For the time being, Solomon was living a righteous life (v.3). Like his father David, he loved the Lord. Along with the rest of the nation, he had fallen into the practice of self-styled worship outside the Tabernacle, far removed from the Ark of the Covenant, and probably out from under the ministry of the priests — but Solomon’s heart was in the right place. As he was spending the night in Gibeon, one of the “high places” he used for worship just north of Jerusalem, the Lord appeared to Solomon in a dream and offered him a blank check: “Ask what I shall give you.”
There are a lot of ways Solomon could have answered. He could have requested wealth or fame or the defeat of all his enemies, but instead he admitted his inability to do the job he had been assigned. He knew the importance of his place in history. The people of God were counting on him for leadership. The legacy of his father was at stake. He was the custodian of the reputation of Israel, God’s witness to the world. And so Solomon asked God for wisdom, “an understanding mind to govern Your people, that I may discern between good and evil.” (Note: the contrast between the character of Solomon and his rival, Adonijah, is interesting. When given the chance to ask for something, Adonijah asked for a pretty girl — see 2:17 — while Solomon asked for wisdom. What you desire reveals your heart.)
God granted the request, adding to it the things Solomon could have asked for but didn’t — wealth, fame, honor, and long life. But there was a condition attached to the promise of longevity: Solomon must live a godly life like his father (v.14). (Note: it is encouraging to me that the Lord’s assessment of David, who had some epic faults and failures, was so positive; the general trend of David’s life was righteousness and sincere love for the Lord, and that is how he is remembered. Maybe there’s hope for me!) Solomon’s first act of wisdom was to get his worship in order, sacrificing in the right place, in the Tabernacle before the Ark of the Covenant (v.15). Wisdom means doing things God’s way.
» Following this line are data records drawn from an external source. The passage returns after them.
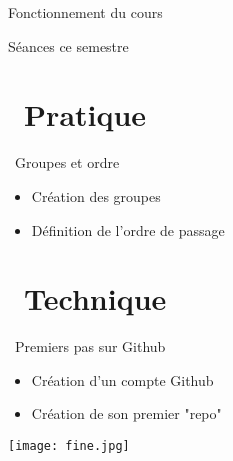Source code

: \documentclass[10pt]{beamer}
\begin{document}
\begin{frame}{Fonctionnement du cours}
\begin{block}{Séances ce semestre}
\end{block}
\end{frame}


\section{\faFlask~Pratique}
\begin{frame}{\faFlask~Groupes et ordre}
        \begin{itemize}
            \item Création des groupes
            \item Définition de l'ordre de passage
        \end{itemize}
\end{frame}

\section{\faLaptopCode~Technique}

\begin{frame}{\faLaptopCode~Premiers pas sur Github}
        \begin{itemize}
            \item Création d'un compte Github \faGithubSquare
            \item Création de son premier "repo"
        \end{itemize}
\end{frame}

\begin{frame}[plain]
    \begin{center}
        \texttt{[image: fine.jpg]}
    \end{center}
\end{frame}
\end{document}
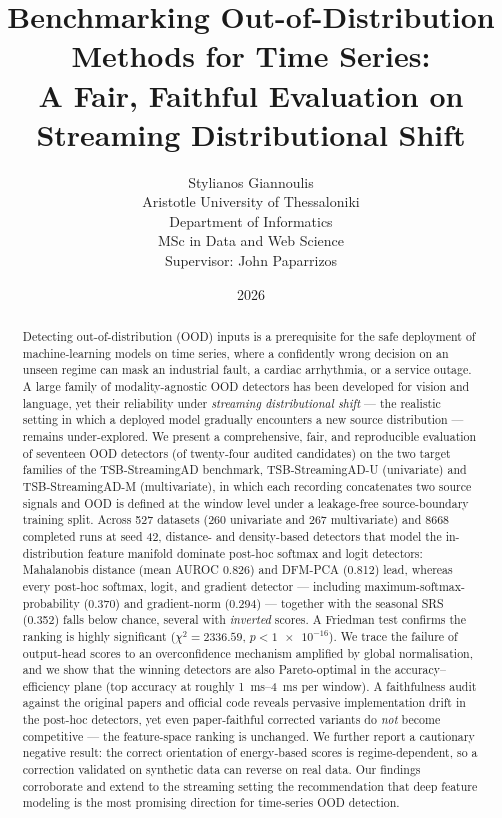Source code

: \documentclass[11pt]{article}
\title{\textbf{Benchmarking Out-of-Distribution Methods for Time Series:\\
A Fair, Faithful Evaluation on Streaming Distributional Shift}}
\author{Stylianos Giannoulis\\
Aristotle University of Thessaloniki\\
Department of Informatics\\
MSc in Data and Web Science\\
Supervisor: John Paparrizos}
\date{2026}
\begin{document}
\maketitle

\begin{abstract}
Detecting out-of-distribution (OOD) inputs is a prerequisite for the safe
deployment of machine-learning models on time series, where a confidently wrong
decision on an unseen regime can mask an industrial fault, a cardiac arrhythmia,
or a service outage. A large family of modality-agnostic OOD detectors has been
developed for vision and language, yet their reliability under \emph{streaming
distributional shift} --- the realistic setting in which a deployed model
gradually encounters a new source distribution --- remains under-explored. We
present a comprehensive, fair, and reproducible evaluation of seventeen OOD
detectors (of twenty-four audited candidates) on the two target families of the
TSB-StreamingAD benchmark, TSB-StreamingAD-U (univariate) and TSB-StreamingAD-M
(multivariate), in which each recording concatenates two source signals and OOD
is defined at the window level under a leakage-free source-boundary training
split. Across \num{527} datasets (\num{260} univariate and \num{267}
multivariate) and \num{8668} completed runs at seed \num{42}, distance- and
density-based detectors that model the in-distribution feature manifold dominate
post-hoc softmax and logit detectors: Mahalanobis distance (mean AUROC
\num{0.826}) and DFM-PCA (\num{0.812}) lead, whereas every post-hoc softmax,
logit, and gradient detector --- including maximum-softmax-probability
(\num{0.370}) and gradient-norm (\num{0.294}) --- together with the seasonal SRS
(\num{0.352}) falls below chance, several with \emph{inverted} scores. A Friedman
test confirms the ranking is highly significant ($\chi^2 = \num{2336.59}$, $p <
\num{1e-16}$). We trace the failure of output-head scores to an overconfidence
mechanism amplified by global normalisation, and we show that the winning
detectors are also Pareto-optimal in the accuracy--efficiency plane (top accuracy
at roughly \SIrange{1}{4}{\milli\second} per window). A faithfulness audit against
the original papers and official code reveals pervasive implementation drift in
the post-hoc detectors, yet even paper-faithful corrected variants do \emph{not}
become competitive --- the feature-space ranking is unchanged. We further report a
cautionary negative result: the correct orientation of energy-based scores is
regime-dependent, so a correction validated on synthetic data can reverse on real
data. Our findings corroborate and extend to the streaming setting the
recommendation that deep feature modeling is the most promising direction for
time-series OOD detection.
\end{abstract}
\end{document}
The account in verses 16-27 is a classic example of how Solomon used the gift God gave him. His wisdom allowed him to quickly and cleverly arrive at the truth and to see that justice was done. Judgments like this one earned him the respect of the nation, who “stood in awe of the king” (v.28). The same wisdom God gave to Solomon is available to you. Have you asked God to make you wise? Have you asked him for an understanding mind to discern how you should handle your family life, your job, your future plans? Remember that James 4:2 says, “You have not because you ask not.”